Category: TRANSCIENCE

  • We must learn to live each day, each hour, yes, each minute as a new beginning, as a unique opportunity to make everything new. Imagine that we could live each moment as a moment pregnant with new life. Imagine that we could live each day as a day full of promises. Imagine that we could walk through the new year always listening to the voice saying to us: “I have a gift for you and can’t wait for you to see it!” Imagine.

    Is it possible that our imagination can lead us to the truth of our lives? Yes, it can! The problem is that we allow our past, which becomes longer and longer each year, to say to us: “You know it all; you have seen it all, be realistic; the future will just be a repeat of the past. Try to survive it as best you can.” There are many cunning foxes jumping on our shoulders and whispering in our ears the great lie: “There is nothing new under the sun… don’t let yourself be fooled.”

    When we listen to these foxes, they eventually prove themselves right: our new year, our new day, our new hour become flat, boring, dull, and without anything new.

    So what are we to do? First, we must send the foxes back to where they belong: in their foxholes. And then we must open our minds and our hearts to the voice that resounds through the valleys and hills of our life saying: “Let me show you where I live among my people. My name is ‘God-with-you.’ I will wipe all the tears from your eyes; there will be no more death, and no more mourning or sadness. The world of the past has gone” (Revelation 21:2–5).

    —Henri Nouwen

  • The feelings that hurt most, the emotions that sting most, are those that are absurd: the longing for impossible things; nostalgia for what never was; the desire for what could have been; regret over not being someone else.

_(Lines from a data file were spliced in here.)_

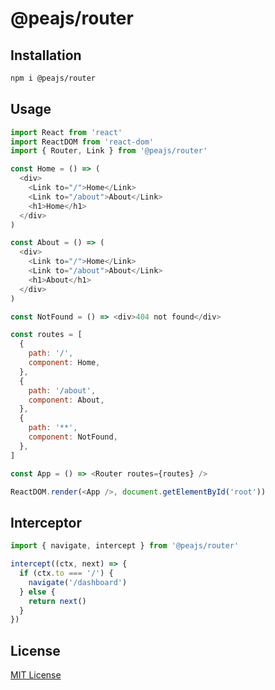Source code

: # @peajs/router

## Installation

```sh
npm i @peajs/router
```

## Usage

```js
import React from 'react'
import ReactDOM from 'react-dom'
import { Router, Link } from '@peajs/router'

const Home = () => (
  <div>
    <Link to="/">Home</Link>
    <Link to="/about">About</Link>
    <h1>Home</h1>
  </div>
)

const About = () => (
  <div>
    <Link to="/">Home</Link>
    <Link to="/about">About</Link>
    <h1>About</h1>
  </div>
)

const NotFound = () => <div>404 not found</div>

const routes = [
  {
    path: '/',
    component: Home,
  },
  {
    path: '/about',
    component: About,
  },
  {
    path: '**',
    component: NotFound,
  },
]

const App = () => <Router routes={routes} />

ReactDOM.render(<App />, document.getElementById('root'))
```

## Interceptor

```ts
import { navigate, intercept } from '@peajs/router'

intercept((ctx, next) => {
  if (ctx.to === '/') {
    navigate('/dashboard')
  } else {
    return next()
  }
})
```

## License

[MIT License](https://github.com/pea-team/pea/blob/master/LICENSE)
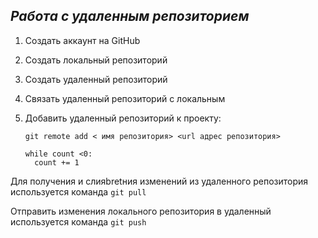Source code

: ## ***Работа с удаленным репозиторием***
1. Создать аккаунт на GitHub
2. Создать локальный репозиторий
3. Создать удаленный репозиторий
4. Связать удаленный репозиторий с локальным

5. Добавить удаленный репозиторий к проекту:
   ```
   git remote add < имя репозитория> <url адрес репозитория>
   ```
   ```Py
   while count <0:
     count += 1
   ```
Для получения и слияbretния изменений из удаленного репозитория используется команда `git pull`

Отправить изменения локального репозитория в удаленный используется команда `git push`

    —Fernando Pessoa, The Book of Disquiet

  • “In friendship…we think we have chosen our peers. In reality a few years’ difference in the dates of our births, a few more miles between certain houses, the choice of one university instead of another…the accident of a topic being raised or not raised at a first meeting—any of these chances might have kept us apart. But, for a Christian, there are, strictly speaking no chances. A secret master of ceremonies has been at work. Christ, who said to the disciples, “Ye have not chosen me, but I have chosen you,” can truly say to every group of Christian friends, “Ye have not chosen one another but I have chosen you for one another.” The friendship is not a reward for our discriminating and good taste in finding one another out. It is the instrument by which God reveals to each of us the beauties of others.”

    ― C.S. Lewis, The Four Loves

  • Preparing ourselves for our deaths is the most important task of life, at least when we believe that death is not the total dissolution of our identity but the way to its fullest revelation.

    —Henri Nouwen

  • “Long sleep is an unjust comrade; it robs the lazy of half their life, and even more.”

    —St. John Climacus

  • Do not shorten the morning by getting up late, or waste it in unworthy occupations or in talk; look upon it as the quintessence of life, as to a certain extent sacred. Evening is like old age: we are languid, talkative, silly. Each day is a little life: every waking and rising a little birth, every fresh morning a little youth, every going to rest and sleep a little death.

    Arthur Schopenhauer

  • Can you really think that the inner peace you are seeking depends on the locality you finally choose to live in? Surely, inner peace is acquired only by humbly living in accordance with the commandments: Learn of me: for I am meek and lowly in heart: and ye shall find rest unto your souls (Matt. 11.29).

    Where you do it is beside the question….

    Letters of Elder Macarius of Optina

  • Stay inside your commitments and your family—they will teach you where life is found and what love means.

    —Ronald Rolheiser, Domestic Monastery

  • The unrest incident to youth, the vacillating response to disparate appeals, the insatiable hunger for whatever appears attractive or beautiful will subside, and a steady orientation towards the essential and decisive become dominant.

    Supernatural readiness to change should grow with age..

    Transformation in Christ
    Dietrich von Hildebrand

  • There is tension between George and Johnny, between Ashley and Johnny, between the world and Johnny. He spends long hours away from everyone, but watch him down in the basement, when a documentary about meerkats comes on TV. He knows his wife “loves meerkats.” He races around desperately to find a blank videotape, so he can tape the show. It would mean so much to him to give her this video. He fails. Ashley explains about the tab that keeps you from re-recording over something, but he responds with anger and, of course, takes it out on her.